BELGRADE, Serbia-Montenegro (AP) - The United States on Thursday lifted its freeze on a US$10 million (euro8 million) aid package for Serbia-Montenegro, saying the Balkan country had shown better cooperation with the U.N. war crimes tribunal.
But a U.S. State Department official visiting Belgrade urged authorities to arrest top fugitive Ratko Mladic -- a key demand by the European Union before any possible talks on joining the bloc. NATO also has demanded the capture as a prerequisite for closer ties.
Since October, the Serbian government has negotiated the surrender of about a dozen Serb war crimes suspects. However, former Bosnian Serb military commander Mladic, who is believed hiding in Serbia, and wartime leader Radovan Karadzic, believed to be in Bosnia, remain at large.
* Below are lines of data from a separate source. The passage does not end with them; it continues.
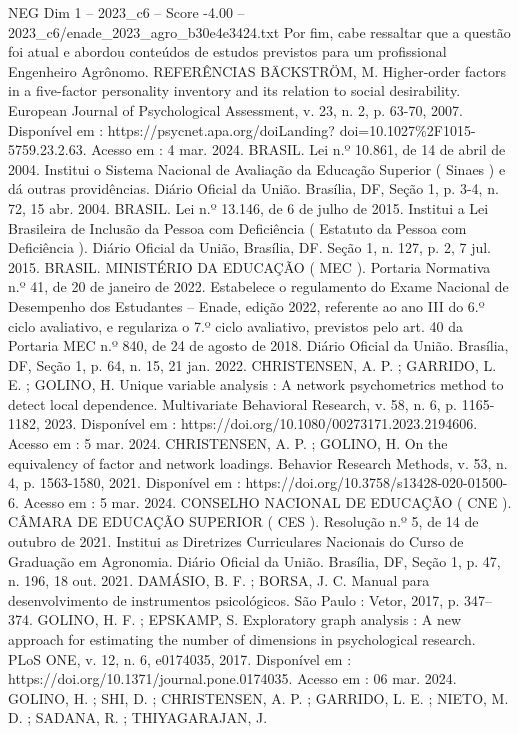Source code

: \begin{textsample}{NEG Dim 1 – 2023\_c6 – Score -4.00 – 2023\_c6/enade\_2023\_agro\_b30e4e3424.txt}
Por fim, cabe ressaltar que a questão foi atual e abordou conteúdos de estudos previstos para um profissional Engenheiro Agrônomo.
REFERÊNCIAS BÄCKSTRÖM, M.
Higher-order factors in a five-factor personality inventory and its relation to social desirability.
European Journal of Psychological Assessment, v. 23, n. 2, p. 63-70, 2007.
Disponível em : https://psycnet.apa.org/doiLanding? doi=10.1027\%2F1015-5759.23.2.63.
Acesso em : 4 mar. 2024.
BRASIL.
Lei n.º 10.861, de 14 de abril de 2004.
Institui o Sistema Nacional de Avaliação da Educação Superior ( Sinaes ) e dá outras providências.
Diário Oficial da União.
Brasília, DF, Seção 1, p. 3-4, n. 72, 15 abr. 2004.
BRASIL.
Lei n.º 13.146, de 6 de julho de 2015.
Institui a Lei Brasileira de Inclusão da Pessoa com Deficiência ( Estatuto da Pessoa com Deficiência ).
Diário Oficial da União, Brasília, DF.
Seção 1, n. 127, p. 2, 7 jul. 2015.
BRASIL.
MINISTÉRIO DA EDUCAÇÃO ( MEC ).
Portaria Normativa n.º 41, de 20 de janeiro de 2022.
Estabelece o regulamento do Exame Nacional de Desempenho dos Estudantes – Enade, edição 2022, referente ao ano III do 6.º ciclo avaliativo, e regulariza o 7.º ciclo avaliativo, previstos pelo art. 40 da Portaria MEC n.º 840, de 24 de agosto de 2018.
Diário Oficial da União.
Brasília, DF, Seção 1, p. 64, n. 15, 21 jan. 2022.
CHRISTENSEN, A.
P. ; GARRIDO, L.
E. ; GOLINO, H.
Unique variable analysis : A network psychometrics method to detect local dependence.
Multivariate Behavioral Research, v. 58, n. 6, p. 1165-1182, 2023.
Disponível em : https://doi.org/10.1080/00273171.2023.2194606.
Acesso em : 5 mar. 2024.
CHRISTENSEN, A.
P. ; GOLINO, H.
On the equivalency of factor and network loadings.
Behavior Research Methods, v. 53, n. 4, p. 1563-1580, 2021.
Disponível em : https://doi.org/10.3758/s13428-020-01500-6.
Acesso em : 5 mar. 2024.
CONSELHO NACIONAL DE EDUCAÇÃO ( CNE ).
CÂMARA DE EDUCAÇÃO SUPERIOR ( CES ).
Resolução n.º 5, de 14 de outubro de 2021.
Institui as Diretrizes Curriculares Nacionais do Curso de Graduação em Agronomia.
Diário Oficial da União.
Brasília, DF, Seção 1, p. 47, n. 196, 18 out. 2021.
DAMÁSIO, B.
F. ; BORSA, J.
C.
Manual para desenvolvimento de instrumentos psicológicos.
São Paulo : Vetor, 2017, p. 347–374.
GOLINO, H.
F. ; EPSKAMP, S.
Exploratory graph analysis : A new approach for estimating the number of dimensions in psychological research.
PLoS ONE, v. 12, n. 6, e0174035, 2017.
Disponível em : https://doi.org/10.1371/journal.pone.0174035.
Acesso em : 06 mar. 2024.
GOLINO, H. ; SHI, D. ; CHRISTENSEN, A.
P. ; GARRIDO, L.
E. ; NIETO, M.
D. ; SADANA, R. ; THIYAGARAJAN, J.

\end{textsample}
"Because of this progress ... the United States as of today is announcing the resumption of economic aid," U.S. Undersecretary of State Nicholas Burns said after holding talks with Serbian leaders at the end of a Balkan tour.
The U.S. Congress in January withheld US$10 million (euro8 million) in aid because of Serbia's failure to arrest and extradite several Serb suspects to the tribunal in The Hague, Netherlands. Another US$16 million (euro13 million) was withheld last year for the same reason.
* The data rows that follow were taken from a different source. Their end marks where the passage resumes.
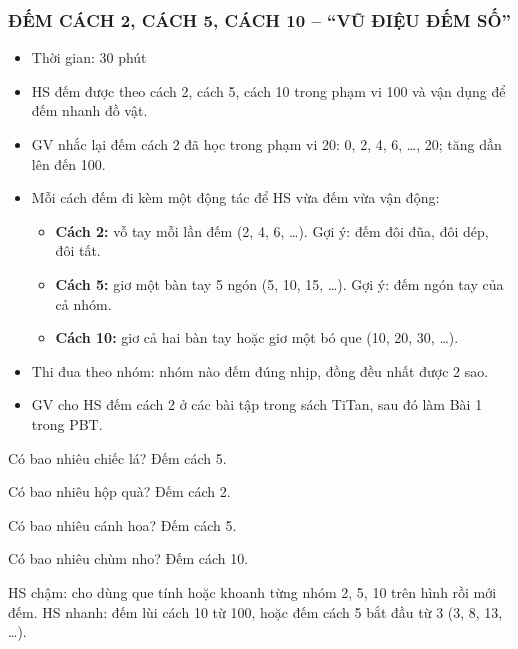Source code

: \documentclass[../main.tex]{subfiles}
\begin{document}
\subsubsection{ĐẾM CÁCH 2, CÁCH 5, CÁCH 10 -- “VŨ ĐIỆU ĐẾM SỐ”}
\begin{hd}
    \begin{itemize}
        \item Thời gian: 30 phút
        \item HS đếm được theo cách 2, cách 5, cách 10 trong phạm vi 100 và vận dụng để đếm nhanh đồ vật.
    \end{itemize}
\end{hd}
\begin{itemize}
    \item GV nhắc lại đếm cách 2 đã học trong phạm vi 20: 0, 2, 4, 6, \dots, 20; tăng dần lên đến 100.
    \item Mỗi cách đếm đi kèm một động tác để HS vừa đếm vừa vận động:
    \begin{itemize}
        \item[--] \textbf{Cách 2:} vỗ tay mỗi lần đếm (2, 4, 6, \dots). Gợi ý: đếm đôi đũa, đôi dép, đôi tất.
        \item[--] \textbf{Cách 5:} giơ một bàn tay 5 ngón (5, 10, 15, \dots). Gợi ý: đếm ngón tay của cả nhóm.
        \item[--] \textbf{Cách 10:} giơ cả hai bàn tay hoặc giơ một bó que (10, 20, 30, \dots).
    \end{itemize}
    \item Thi đua theo nhóm: nhóm nào đếm đúng nhịp, đồng đều nhất được 2 sao.
    \item GV cho HS đếm cách 2 ở các bài tập trong sách TiTan, sau đó làm Bài 1 trong PBT.
\end{itemize}
\begin{listEX}
    \item Có bao nhiêu chiếc lá? Đếm cách 5.
    \item Có bao nhiêu hộp quà? Đếm cách 2.
    \item Có bao nhiêu cánh hoa? Đếm cách 5.
    \item Có bao nhiêu chùm nho? Đếm cách 10.
\end{listEX}
\begin{luuy}
    HS chậm: cho dùng que tính hoặc khoanh từng nhóm 2, 5, 10 trên hình rồi mới đếm. HS nhanh: đếm lùi cách 10 từ 100, hoặc đếm cách 5 bắt đầu từ 3 (3, 8, 13, \dots).
\end{luuy}
\end{document}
"It's our very strong hope that Mladic will be sent to The Hague and put on trial for war crimes he was accused of," Burns said. "We hope his days in relative freedom are numbered."
The U.N. tribunal indicted Mladic and Karadzic in 1995 for genocide and other war crimes, including the slaughter of nearly 8,000 Muslim men and boys in the Bosnian enclave of Srebrenica -- the worst massacre in Europe since World War II.
Burns said he believed the Serb government was working seriously to find Mladic, adding that "all the world is now focused on this question, and it's in part because of the July 11th anniversary" of the Srebrenica massacre.
Burns said he and Serb leaders also had discussed U.S. efforts for establishing Kosovo's future status. Ethnic Albanians leaders in the province have demanded independence, but Serb leaders insist Kosovo remain within Serbia-Montenegro, the union that replaced the disintegrated Yugoslavia.
The province has been administered by the United Nations since the 1999 NATO bombing stopped a crackdown against independence-seeking Kosovo Albanians.
"Six years after the war in Kosovo, the status quo is not sustainable," Burns said. "There must be change in 2005." He called for further decentralization of Kosovo's authority, and more effort to protect Serb, Turk and Roma minorities.
"All of them will have to be involved in the negotiations, and all of them will have to compromise," Burns said. "The people of Kosovo deserve to know what their future will be."
Burns also visited Sarajevo, Bosnia-Herzegovina, and Pristina, Kosovo, during his Balkan tour.